**EXERCISE:** Go through the listing beneath this task and return every line that carries the string "Silica".
┄┄┄┄┄┄┄┄┄┄┄┄┄┄┄┄┄┄┄┄
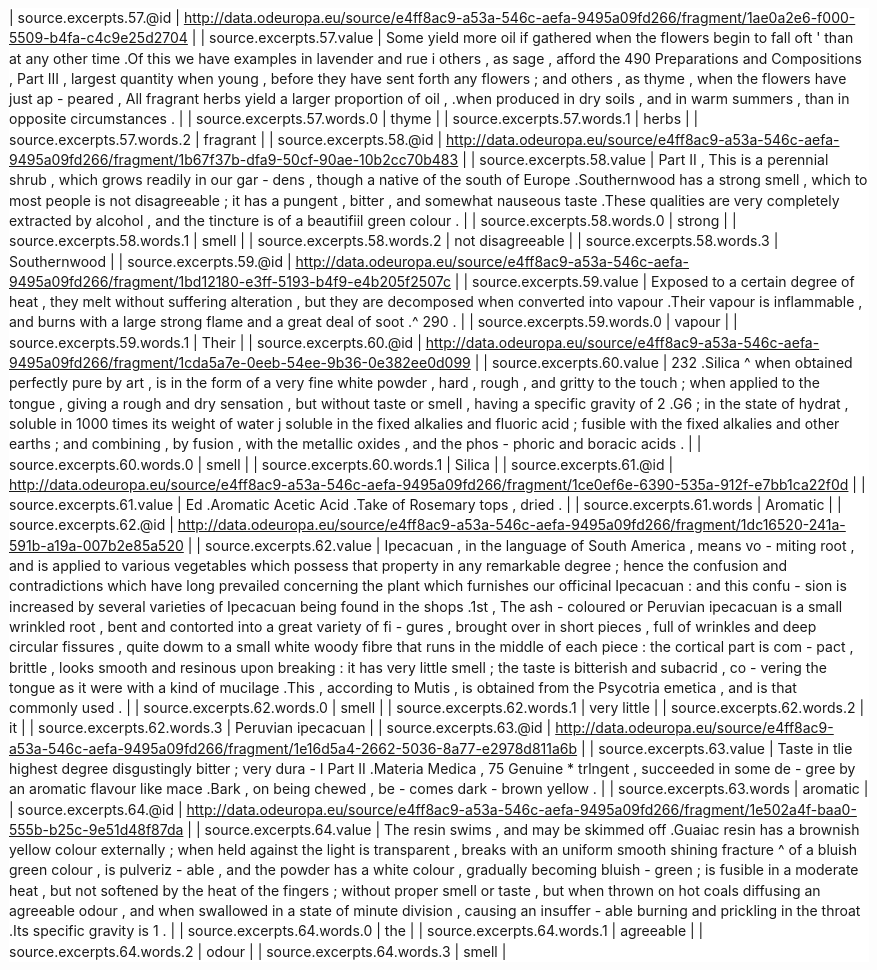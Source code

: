 | source.excerpts.57.@id | http://data.odeuropa.eu/source/e4ff8ac9-a53a-546c-aefa-9495a09fd266/fragment/1ae0a2e6-f000-5509-b4fa-c4c9e25d2704 |
| source.excerpts.57.value | Some yield more oil if gathered when the flowers begin to fall oft ' than at any other time .Of this we have examples in lavender and rue i others , as sage , afford the 490 Preparations and Compositions , Part III , largest quantity when young , before they have sent forth any flowers ; and others , as thyme , when the flowers have just ap - peared , All fragrant herbs yield a larger proportion of oil , .when produced in dry soils , and in warm summers , than in opposite circumstances . |
| source.excerpts.57.words.0 | thyme |
| source.excerpts.57.words.1 | herbs |
| source.excerpts.57.words.2 | fragrant |
| source.excerpts.58.@id | http://data.odeuropa.eu/source/e4ff8ac9-a53a-546c-aefa-9495a09fd266/fragment/1b67f37b-dfa9-50cf-90ae-10b2cc70b483 |
| source.excerpts.58.value | Part II , This is a perennial shrub , which grows readily in our gar - dens , though a native of the south of Europe .Southernwood has a strong smell , which to most people is not disagreeable ; it has a pungent , bitter , and somewhat nauseous taste .These qualities are very completely extracted by alcohol , and the tincture is of a beautifiil green colour . |
| source.excerpts.58.words.0 | strong |
| source.excerpts.58.words.1 | smell |
| source.excerpts.58.words.2 | not disagreeable |
| source.excerpts.58.words.3 | Southernwood |
| source.excerpts.59.@id | http://data.odeuropa.eu/source/e4ff8ac9-a53a-546c-aefa-9495a09fd266/fragment/1bd12180-e3ff-5193-b4f9-e4b205f2507c |
| source.excerpts.59.value | Exposed to a certain degree of heat , they melt without suffering alteration , but they are decomposed when converted into vapour .Their vapour is inflammable , and burns with a large strong flame and a great deal of soot .^ 290 . |
| source.excerpts.59.words.0 | vapour |
| source.excerpts.59.words.1 | Their |
| source.excerpts.60.@id | http://data.odeuropa.eu/source/e4ff8ac9-a53a-546c-aefa-9495a09fd266/fragment/1cda5a7e-0eeb-54ee-9b36-0e382ee0d099 |
| source.excerpts.60.value | 232 .Silica ^ when obtained perfectly pure by art , is in the form of a very fine white powder , hard , rough , and gritty to the touch ; when applied to the tongue , giving a rough and dry sensation , but without taste or smell , having a specific gravity of 2 .G6 ; in the state of hydrat , soluble in 1000 times its weight of water j soluble in the fixed alkalies and fluoric acid ; fusible with the fixed alkalies and other earths ; and combining , by fusion , with the metallic oxides , and the phos - phoric and boracic acids . |
| source.excerpts.60.words.0 | smell |
| source.excerpts.60.words.1 | Silica |
| source.excerpts.61.@id | http://data.odeuropa.eu/source/e4ff8ac9-a53a-546c-aefa-9495a09fd266/fragment/1ce0ef6e-6390-535a-912f-e7bb1ca22f0d |
| source.excerpts.61.value | Ed .Aromatic Acetic Acid .Take of Rosemary tops , dried . |
| source.excerpts.61.words | Aromatic |
| source.excerpts.62.@id | http://data.odeuropa.eu/source/e4ff8ac9-a53a-546c-aefa-9495a09fd266/fragment/1dc16520-241a-591b-a19a-007b2e85a520 |
| source.excerpts.62.value | Ipecacuan , in the language of South America , means vo - miting root , and is applied to various vegetables which possess that property in any remarkable degree ; hence the confusion and contradictions which have long prevailed concerning the plant which furnishes our officinal Ipecacuan : and this confu - sion is increased by several varieties of Ipecacuan being found in the shops .1st , The ash - coloured or Peruvian ipecacuan is a small wrinkled root , bent and contorted into a great variety of fi - gures , brought over in short pieces , full of wrinkles and deep circular fissures , quite dowm to a small white woody fibre that runs in the middle of each piece : the cortical part is com - pact , brittle , looks smooth and resinous upon breaking : it has very little smell ; the taste is bitterish and subacrid , co - vering the tongue as it were with a kind of mucilage .This , according to Mutis , is obtained from the Psycotria emetica , and is that commonly used . |
| source.excerpts.62.words.0 | smell |
| source.excerpts.62.words.1 | very little |
| source.excerpts.62.words.2 | it |
| source.excerpts.62.words.3 | Peruvian ipecacuan |
| source.excerpts.63.@id | http://data.odeuropa.eu/source/e4ff8ac9-a53a-546c-aefa-9495a09fd266/fragment/1e16d5a4-2662-5036-8a77-e2978d811a6b |
| source.excerpts.63.value | Taste in tlie highest degree disgustingly bitter ; very dura - I Part II .Materia Medica , 75 Genuine * trlngent , succeeded in some de - gree by an aromatic flavour like mace .Bark , on being chewed , be - comes dark - brown yellow . |
| source.excerpts.63.words | aromatic |
| source.excerpts.64.@id | http://data.odeuropa.eu/source/e4ff8ac9-a53a-546c-aefa-9495a09fd266/fragment/1e502a4f-baa0-555b-b25c-9e51d48f87da |
| source.excerpts.64.value | The resin swims , and may be skimmed off .Guaiac resin has a brownish yellow colour externally ; when held against the light is transparent , breaks with an uniform smooth shining fracture ^ of a bluish green colour , is pulveriz - able , and the powder has a white colour , gradually becoming bluish - green ; is fusible in a moderate heat , but not softened by the heat of the fingers ; without proper smell or taste , but when thrown on hot coals diffusing an agreeable odour , and when swallowed in a state of minute division , causing an insuffer - able burning and prickling in the throat .Its specific gravity is 1 . |
| source.excerpts.64.words.0 | the |
| source.excerpts.64.words.1 | agreeable |
| source.excerpts.64.words.2 | odour |
| source.excerpts.64.words.3 | smell |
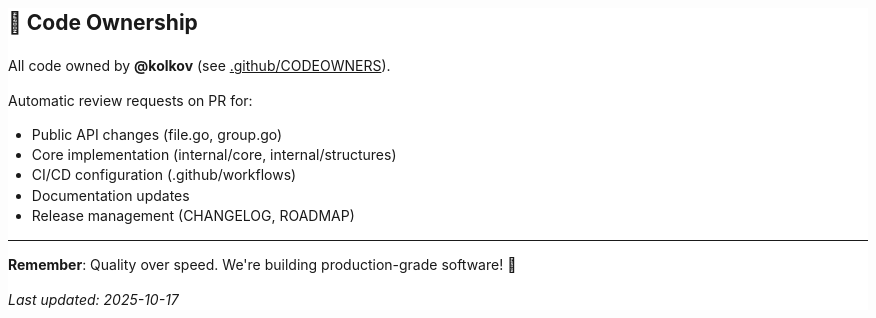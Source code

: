 
## 🤝 Code Ownership

All code owned by **@kolkov** (see [.github/CODEOWNERS](../.github/CODEOWNERS)).

Automatic review requests on PR for:
- Public API changes (file.go, group.go)
- Core implementation (internal/core, internal/structures)
- CI/CD configuration (.github/workflows)
- Documentation updates
- Release management (CHANGELOG, ROADMAP)

---

**Remember**: Quality over speed. We're building production-grade software! 🎯

*Last updated: 2025-10-17*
┄┄┄┄┄┄┄┄┄┄┄┄┄┄┄┄┄┄┄┄
**SOLUTION BELOW:**
| source.excerpts.60.value | 232 .Silica ^ when obtained perfectly pure by art , is in the form of a very fine white powder , hard , rough , and gritty to the touch ; when applied to the tongue , giving a rough and dry sensation , but without taste or smell , having a specific gravity of 2 .G6 ; in the state of hydrat , soluble in 1000 times its weight of water j soluble in the fixed alkalies and fluoric acid ; fusible with the fixed alkalies and other earths ; and combining , by fusion , with the metallic oxides , and the phos - phoric and boracic acids . |
| source.excerpts.60.words.1 | Silica |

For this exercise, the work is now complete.